WHAT IS EXPECTED: With the images removed, return every line below exactly as it reads.

RECORDS:
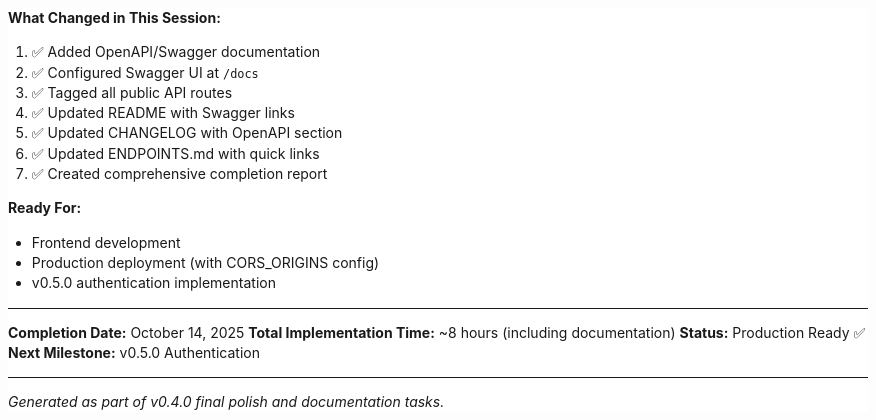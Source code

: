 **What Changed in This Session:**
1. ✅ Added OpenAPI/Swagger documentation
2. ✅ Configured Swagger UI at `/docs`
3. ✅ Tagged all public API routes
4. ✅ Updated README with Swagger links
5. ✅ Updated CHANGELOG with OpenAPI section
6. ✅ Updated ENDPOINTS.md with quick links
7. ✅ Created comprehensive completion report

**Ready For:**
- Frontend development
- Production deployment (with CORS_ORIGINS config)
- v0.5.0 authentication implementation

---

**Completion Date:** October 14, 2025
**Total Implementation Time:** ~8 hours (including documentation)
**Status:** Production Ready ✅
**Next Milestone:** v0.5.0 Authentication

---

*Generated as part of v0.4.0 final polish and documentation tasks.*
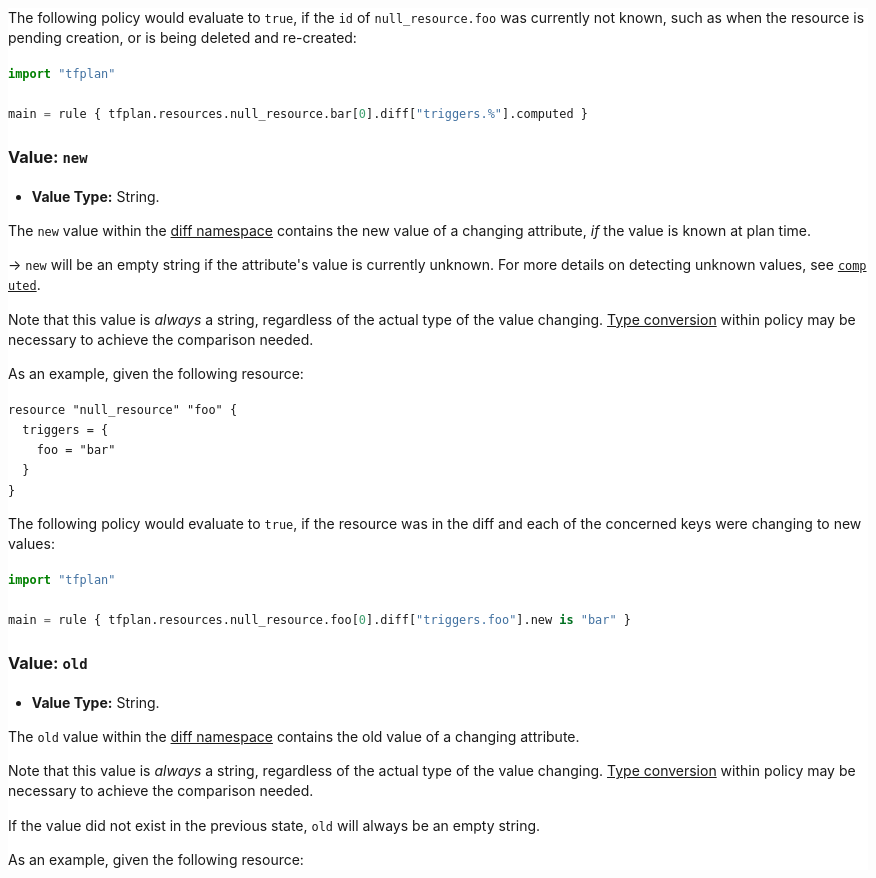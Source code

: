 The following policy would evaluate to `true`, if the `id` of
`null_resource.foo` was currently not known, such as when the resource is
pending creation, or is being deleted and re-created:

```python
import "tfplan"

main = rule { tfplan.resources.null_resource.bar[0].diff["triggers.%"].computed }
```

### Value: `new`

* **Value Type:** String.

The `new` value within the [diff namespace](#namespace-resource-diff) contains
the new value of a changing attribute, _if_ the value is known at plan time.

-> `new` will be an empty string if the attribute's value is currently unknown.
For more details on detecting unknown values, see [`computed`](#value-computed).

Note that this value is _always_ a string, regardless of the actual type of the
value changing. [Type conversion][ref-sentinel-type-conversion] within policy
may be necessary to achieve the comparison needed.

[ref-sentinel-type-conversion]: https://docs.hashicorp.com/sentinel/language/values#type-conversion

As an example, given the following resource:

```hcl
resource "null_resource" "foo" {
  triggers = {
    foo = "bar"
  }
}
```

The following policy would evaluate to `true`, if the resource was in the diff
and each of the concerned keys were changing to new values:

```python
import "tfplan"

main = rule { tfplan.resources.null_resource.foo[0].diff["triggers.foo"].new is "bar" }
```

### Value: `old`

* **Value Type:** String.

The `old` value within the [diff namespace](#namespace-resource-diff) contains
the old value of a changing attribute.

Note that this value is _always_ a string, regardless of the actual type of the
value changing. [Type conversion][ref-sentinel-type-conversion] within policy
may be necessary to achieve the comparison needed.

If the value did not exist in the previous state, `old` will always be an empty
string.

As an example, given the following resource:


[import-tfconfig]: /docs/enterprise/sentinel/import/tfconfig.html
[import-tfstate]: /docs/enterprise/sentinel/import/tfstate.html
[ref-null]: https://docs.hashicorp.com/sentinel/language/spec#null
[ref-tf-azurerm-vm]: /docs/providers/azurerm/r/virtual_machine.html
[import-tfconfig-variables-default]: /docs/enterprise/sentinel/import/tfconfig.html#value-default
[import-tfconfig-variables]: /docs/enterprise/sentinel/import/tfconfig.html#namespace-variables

SOLUTION:
Source code

: **What Changed in This Session:**
1. ✅ Added OpenAPI/Swagger documentation
2. ✅ Configured Swagger UI at `/docs`
3. ✅ Tagged all public API routes
4. ✅ Updated README with Swagger links
5. ✅ Updated CHANGELOG with OpenAPI section
6. ✅ Updated ENDPOINTS.md with quick links
7. ✅ Created comprehensive completion report

**Ready For:**
- Frontend development
- Production deployment (with CORS_ORIGINS config)
- v0.5.0 authentication implementation

---

**Completion Date:** October 14, 2025
**Total Implementation Time:** ~8 hours (including documentation)
**Status:** Production Ready ✅
**Next Milestone:** v0.5.0 Authentication

---

*Generated as part of v0.4.0 final polish and documentation tasks.*
Source code

: The following policy would evaluate to `true`, if the `id` of
`null_resource.foo` was currently not known, such as when the resource is
pending creation, or is being deleted and re-created:

```python
import "tfplan"

main = rule { tfplan.resources.null_resource.bar[0].diff["triggers.%"].computed }
```

### Value: `new`

* **Value Type:** String.

The `new` value within the [diff namespace](#namespace-resource-diff) contains
the new value of a changing attribute, _if_ the value is known at plan time.

-> `new` will be an empty string if the attribute's value is currently unknown.
For more details on detecting unknown values, see [`computed`](#value-computed).

Note that this value is _always_ a string, regardless of the actual type of the
value changing. [Type conversion][ref-sentinel-type-conversion] within policy
may be necessary to achieve the comparison needed.

[ref-sentinel-type-conversion]: https://docs.hashicorp.com/sentinel/language/values#type-conversion

As an example, given the following resource:

```hcl
resource "null_resource" "foo" {
  triggers = {
    foo = "bar"
  }
}
```

The following policy would evaluate to `true`, if the resource was in the diff
and each of the concerned keys were changing to new values:

```python
import "tfplan"

main = rule { tfplan.resources.null_resource.foo[0].diff["triggers.foo"].new is "bar" }
```

### Value: `old`

* **Value Type:** String.

The `old` value within the [diff namespace](#namespace-resource-diff) contains
the old value of a changing attribute.

Note that this value is _always_ a string, regardless of the actual type of the
value changing. [Type conversion][ref-sentinel-type-conversion] within policy
may be necessary to achieve the comparison needed.

If the value did not exist in the previous state, `old` will always be an empty
string.

As an example, given the following resource:


[import-tfconfig]: /docs/enterprise/sentinel/import/tfconfig.html
[import-tfstate]: /docs/enterprise/sentinel/import/tfstate.html
[ref-null]: https://docs.hashicorp.com/sentinel/language/spec#null
[ref-tf-azurerm-vm]: /docs/providers/azurerm/r/virtual_machine.html
[import-tfconfig-variables-default]: /docs/enterprise/sentinel/import/tfconfig.html#value-default
[import-tfconfig-variables]: /docs/enterprise/sentinel/import/tfconfig.html#namespace-variables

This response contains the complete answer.